TASK BRIEF
Your result should be every line of the records below that contains the word "offcial".

Items from a data source

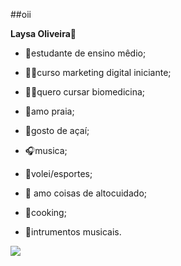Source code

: ##oii

**Laysa Oliveira**🫧

- 📖estudante de ensino mêdio;

- 👩‍💻curso marketing digital iniciante;

- 👩‍🔬quero cursar biomedicina;

- 🐚amo praia;

- 🍨gosto de açaí;

- 🎧musica;

- 🏐volei/esportes;

- 🎀 amo coisas de altocuidado;

- 🍪cooking;

- 🎹intrumentos musicais.

![](https://media1.tenor.com/m/r7hHr0n6ReEAAAAd/olaf-dancing-on-ice.gif)

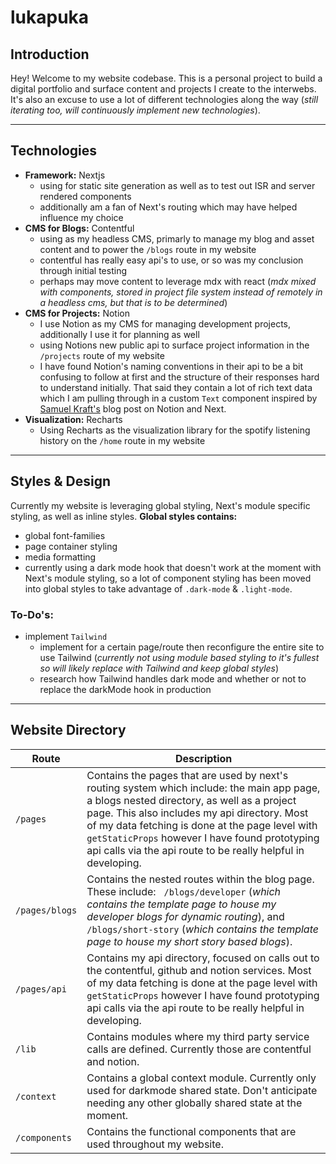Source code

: # lukapuka

## Introduction

Hey! Welcome to my website codebase. This is a personal project to build a digital portfolio and surface content and projects I create to the interwebs. It's also an excuse to use a lot of different technologies along the way (*still iterating too, will continuously implement new technologies*).

---

## **Technologies**
* **Framework:** Nextjs
    * using for static site generation as well as to test out ISR and server rendered components
    * additionally am a fan of Next's routing which may have helped influence my choice
* **CMS for Blogs:** Contentful
    * using as my headless CMS, primarly to manage my blog and asset content and to power the `/blogs` route in my website
    * contentful has really easy api's to use, or so was my conclusion through initial testing
    * perhaps may move content to leverage mdx with react (*mdx mixed with components, stored in project file system instead of remotely in a headless cms, but that is to be determined*)
* **CMS for Projects:** Notion
    * I use Notion as my CMS for managing development projects, additionally I use it for planning as well
    * using Notions new public api to surface project information in the `/projects` route of my website
    * I have found Notion's naming conventions in their api to be a bit confusing to follow at first and the structure of their responses hard to understand initially. That said they contain a lot of rich text data which I am pulling through in a custom `Text` component inspired by [Samuel Kraft's](https://samuelkraft.com/blog/building-a-notion-blog-with-public-api) blog post on Notion and Next.
* **Visualization:** Recharts
    * Using Recharts as the visualization library for the spotify listening history on the `/home` route in my website

---
## **Styles & Design**

Currently my website is leveraging global styling, Next's module specific styling, as well as inline styles. **Global styles contains:**
* global font-families
* page container styling
* media formatting
* currently using a dark mode hook that doesn't work at the moment with Next's module styling, so a lot of component styling has been moved into global styles to take advantage of `.dark-mode` & `.light-mode`.

### **To-Do's:**
* implement `Tailwind`
    * implement for a certain page/route then reconfigure the entire site to use Tailwind (*currently not using module based styling to it's fullest so will likely replace with Tailwind and keep global styles*)
    * research how Tailwind handles dark mode and whether or not to replace the darkMode hook in production

---
## **Website Directory**

| Route      | Description |
| ----------- | ----------- |
| `/pages`      | Contains the pages that are used by next's routing system which include: the main app page, a blogs nested directory, as well as a project page. This also includes my api directory. Most of my data fetching is done at the page level with `getStaticProps` however I have found prototyping api calls via the api route to be really helpful in developing.|
| `/pages/blogs`   | Contains the nested routes within the blog page. These include: &nbsp; `/blogs/developer` (*which contains the template page to house my developer blogs for dynamic routing*), and `/blogs/short-story` (*which contains the template page to house my short story based blogs*). |
| `/pages/api` | Contains my api directory, focused on calls out to the contentful, github and notion services. Most of my data fetching is done at the page level with `getStaticProps` however I have found prototyping api calls via the api route to be really helpful in developing.|
| `/lib`| Contains modules where my third party service calls are defined. Currently those are contentful and notion.|
| `/context` | Contains a global context module. Currently only used for darkmode shared state. Don't anticipate needing any other globally shared state at the moment. |
| `/components` | Contains the functional components that are used throughout my website. |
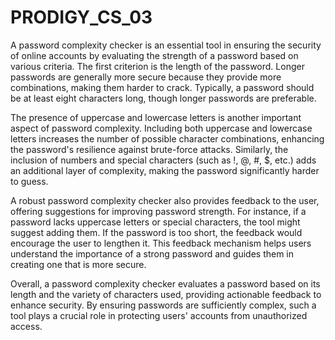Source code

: # PRODIGY_CS_03
A password complexity checker is an essential tool in ensuring the security of online accounts by evaluating the strength of a password based on various criteria. The first criterion is the length of the password. Longer passwords are generally more secure because they provide more combinations, making them harder to crack. Typically, a password should be at least eight characters long, though longer passwords are preferable.

The presence of uppercase and lowercase letters is another important aspect of password complexity. Including both uppercase and lowercase letters increases the number of possible character combinations, enhancing the password's resilience against brute-force attacks. Similarly, the inclusion of numbers and special characters (such as !, @, #, $, etc.) adds an additional layer of complexity, making the password significantly harder to guess.

A robust password complexity checker also provides feedback to the user, offering suggestions for improving password strength. For instance, if a password lacks uppercase letters or special characters, the tool might suggest adding them. If the password is too short, the feedback would encourage the user to lengthen it. This feedback mechanism helps users understand the importance of a strong password and guides them in creating one that is more secure.

Overall, a password complexity checker evaluates a password based on its length and the variety of characters used, providing actionable feedback to enhance security. By ensuring passwords are sufficiently complex, such a tool plays a crucial role in protecting users' accounts from unauthorized access.
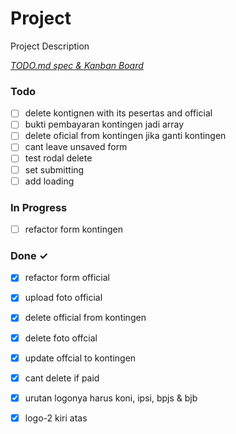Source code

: # Project

Project Description

<em>[TODO.md spec & Kanban Board](https://bit.ly/3fCwKfM)</em>

### Todo

- [ ] delete kontignen with its pesertas and official  
- [ ] bukti pembayaran kontingen jadi array  
- [ ] delete oficial from kontingen jika ganti kontingen  
- [ ] cant leave unsaved form  
- [ ] test rodal delete  
- [ ] set submitting  
- [ ] add loading  

### In Progress

- [ ] refactor form kontingen  

### Done ✓

- [x] refactor form official  
- [x] upload foto official  
- [x] delete official from kontingen  
- [x] delete foto offcial  
- [x] update offcial to kontingen  
- [x] cant delete if paid  
- [x] urutan logonya harus koni, ipsi, bpjs & bjb  
- [x] logo-2 kiri atas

RESULT OF THE TASK
- [x] delete foto offcial  
- [x] update offcial to kontingen  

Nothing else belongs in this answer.